I continued with the frame, more twisting to reduce the need for the parts to be "pulled" into play and trimming of the front baffles to the curved profile.
Then I moved onto the top skin for the centre section. I made a rough cardboard template to start with and then went to AL .032" sheet. This may end up being a 'prototype' but we will see how right I can get it first time.
After sorting the rear and front centre locations various options on how / what to do next. The sheet doesn't really want to go into multiple different curves at the moment.
Lots of trimming and shaping of the front edge, fit, mark, trim, repeat......

Sat 15 October 2005

I continued on the plenum. The side rails angles were fixed so I completed some of the forward locations.
This provides a real strong box section. More shaping of the sides and front to allow it to drop in on the front baffle frame.
Then I put a bend in both the rear edge and the two sides. All a bit of an art form as the bends aren't uniform across the width / length of the skin. Just eye-balled it and did it by hand.
After various fit / trim / shape / refit this was the result. Suddenly it looks like it might work.....
I was having problems getting the structure to hold its shape - particularly if I needed to remove it from the engine so I sorted a temporary brace half way down. You can see the amount of deflection needed.
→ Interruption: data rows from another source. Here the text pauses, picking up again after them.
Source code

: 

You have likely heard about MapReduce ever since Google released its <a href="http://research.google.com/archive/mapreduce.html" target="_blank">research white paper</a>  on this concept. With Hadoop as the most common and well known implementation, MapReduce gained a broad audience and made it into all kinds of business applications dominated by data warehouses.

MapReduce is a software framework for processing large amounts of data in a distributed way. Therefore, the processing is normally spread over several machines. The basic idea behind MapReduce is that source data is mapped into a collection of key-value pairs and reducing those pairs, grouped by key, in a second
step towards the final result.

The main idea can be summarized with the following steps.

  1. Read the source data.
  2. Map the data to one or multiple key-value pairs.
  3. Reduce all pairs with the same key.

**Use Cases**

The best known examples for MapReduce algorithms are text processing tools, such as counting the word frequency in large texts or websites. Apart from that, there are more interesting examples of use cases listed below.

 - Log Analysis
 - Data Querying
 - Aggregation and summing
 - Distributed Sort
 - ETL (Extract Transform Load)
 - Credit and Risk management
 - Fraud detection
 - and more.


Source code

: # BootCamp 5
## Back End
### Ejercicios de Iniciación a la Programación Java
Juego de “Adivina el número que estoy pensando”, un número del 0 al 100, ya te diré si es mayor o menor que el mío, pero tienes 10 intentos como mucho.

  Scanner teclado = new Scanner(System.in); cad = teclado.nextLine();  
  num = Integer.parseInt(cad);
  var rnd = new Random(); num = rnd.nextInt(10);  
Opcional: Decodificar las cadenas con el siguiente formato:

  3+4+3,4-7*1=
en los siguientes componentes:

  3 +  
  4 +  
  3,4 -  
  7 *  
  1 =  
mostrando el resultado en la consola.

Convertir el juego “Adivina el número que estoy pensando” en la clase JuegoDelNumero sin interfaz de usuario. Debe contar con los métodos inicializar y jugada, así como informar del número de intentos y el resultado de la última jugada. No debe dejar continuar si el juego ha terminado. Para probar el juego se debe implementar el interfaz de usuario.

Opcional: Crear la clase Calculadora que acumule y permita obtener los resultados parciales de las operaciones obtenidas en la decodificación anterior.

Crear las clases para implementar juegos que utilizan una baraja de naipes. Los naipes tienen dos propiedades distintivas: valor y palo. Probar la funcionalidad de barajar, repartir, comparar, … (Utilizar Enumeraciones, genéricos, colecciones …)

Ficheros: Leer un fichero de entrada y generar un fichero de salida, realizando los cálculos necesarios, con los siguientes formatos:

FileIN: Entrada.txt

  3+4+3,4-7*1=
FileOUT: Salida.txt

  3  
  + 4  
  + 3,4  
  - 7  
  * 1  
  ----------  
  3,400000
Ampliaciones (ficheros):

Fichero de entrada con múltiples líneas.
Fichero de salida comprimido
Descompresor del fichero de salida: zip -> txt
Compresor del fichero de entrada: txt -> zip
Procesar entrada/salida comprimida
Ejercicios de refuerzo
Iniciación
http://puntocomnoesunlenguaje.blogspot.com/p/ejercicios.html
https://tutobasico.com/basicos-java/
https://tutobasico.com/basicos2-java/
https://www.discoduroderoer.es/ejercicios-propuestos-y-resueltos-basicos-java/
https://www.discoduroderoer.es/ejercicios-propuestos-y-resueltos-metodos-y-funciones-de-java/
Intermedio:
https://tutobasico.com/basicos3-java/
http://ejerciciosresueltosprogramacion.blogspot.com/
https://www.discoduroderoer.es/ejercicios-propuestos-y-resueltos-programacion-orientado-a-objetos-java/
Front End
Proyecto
The end of the day was match drilling the front section, this will provide nutplate locations for the centre section to front baffles.

Sun 16 October 2005

I moved onto the side mounting. Starting with the LHS, this is the alignment for the piano hinge. I used a single length with a missing eye at the join of the front / rear baffle. It is also slight further down on the 3/8" cowl clearance.
After splitting the lower hinge halves and trimming the baffles the top components were started. The top hinge is obviously a single piece and the remaining time available today was spent on the angle section on the rear edge. The basic plan is to have hinge down the outboard edges going into the centre section for nutplate locations. The fore and aft angle will also have nutplates and a Pro-Seal gasket. The whole structure is becoming very ridged and strong.

Mon 17 October 2005

Today was focused on the outboard lids. Continuing with the LHS, the rear brace was sorted. At this point we removed the mini-baffle as it was distorting the shape. We will probably end up re-making it after the top surfaces are complete and we can see exactly what hole we are aiming to fill.
Then it was onto the actual skin surface. After 3 false starts with bad edge distance / trimming I got the rear and inboard shape sorted. Then it was the bending brake again to try and get the basic profile sitting right.
Then with the inboard edge drilled / cleco'd the rear nutplate locations were done.
Then trimming of the outboard edge and drilling the upper outer piano hinge.
The hinged lid will provide easy access to the engine with the removal of 10 screws.
The final part for the LHS is the forward brace angle which provide a link between the side baffle wall and the forward angle brace. A little joggle was needed to get everything to sit right. Also the forward brace tended to move when the skin was cleco'd on - so a temporary tie plate was made whilst drilling the two angles together.
Then it was a repeat process on the RHS. Line up, mark and trim.
Single length of hinge pin, drilled, clecoed. Marked and cut into halves. Both sides have the join of the front / back baffle parts aligned with a 'gap' on the lower hinge. This means a single upper hinge will fit and hold everything together.
The final step for today was the rear brace on the RHS. Drilled and cleco'd onto the baffle. Tomorrow is the second skin surface.

Tue 18 October 2005

Continuing with the RHS top cover, same deal as the other side, shape, trim, drill and form. The bending system of using the home made brake along with two bench vices (one fixed, one movable) worked well. The rear and outboard edges have a set in them, with the corner being the only 'level' square on the sheet.
Once the rear and inboard locations were sorted, the outboard edge was trimmed and piano hinge attached. Front edge was then clamped and drilled.
One concern for the RHS is the #1 cylinder upper spark plug - or its lead to be more precise. The clearance is too small so the current plan is to make a hole in the top surface and use a grommet. Might look a little strange with only one lead coming out the top, but functional and simple.
Final piece of strengthening was for the forward corner on the RHS, during which time I managed to drill my left index finger - a rite of passage - but still stupid!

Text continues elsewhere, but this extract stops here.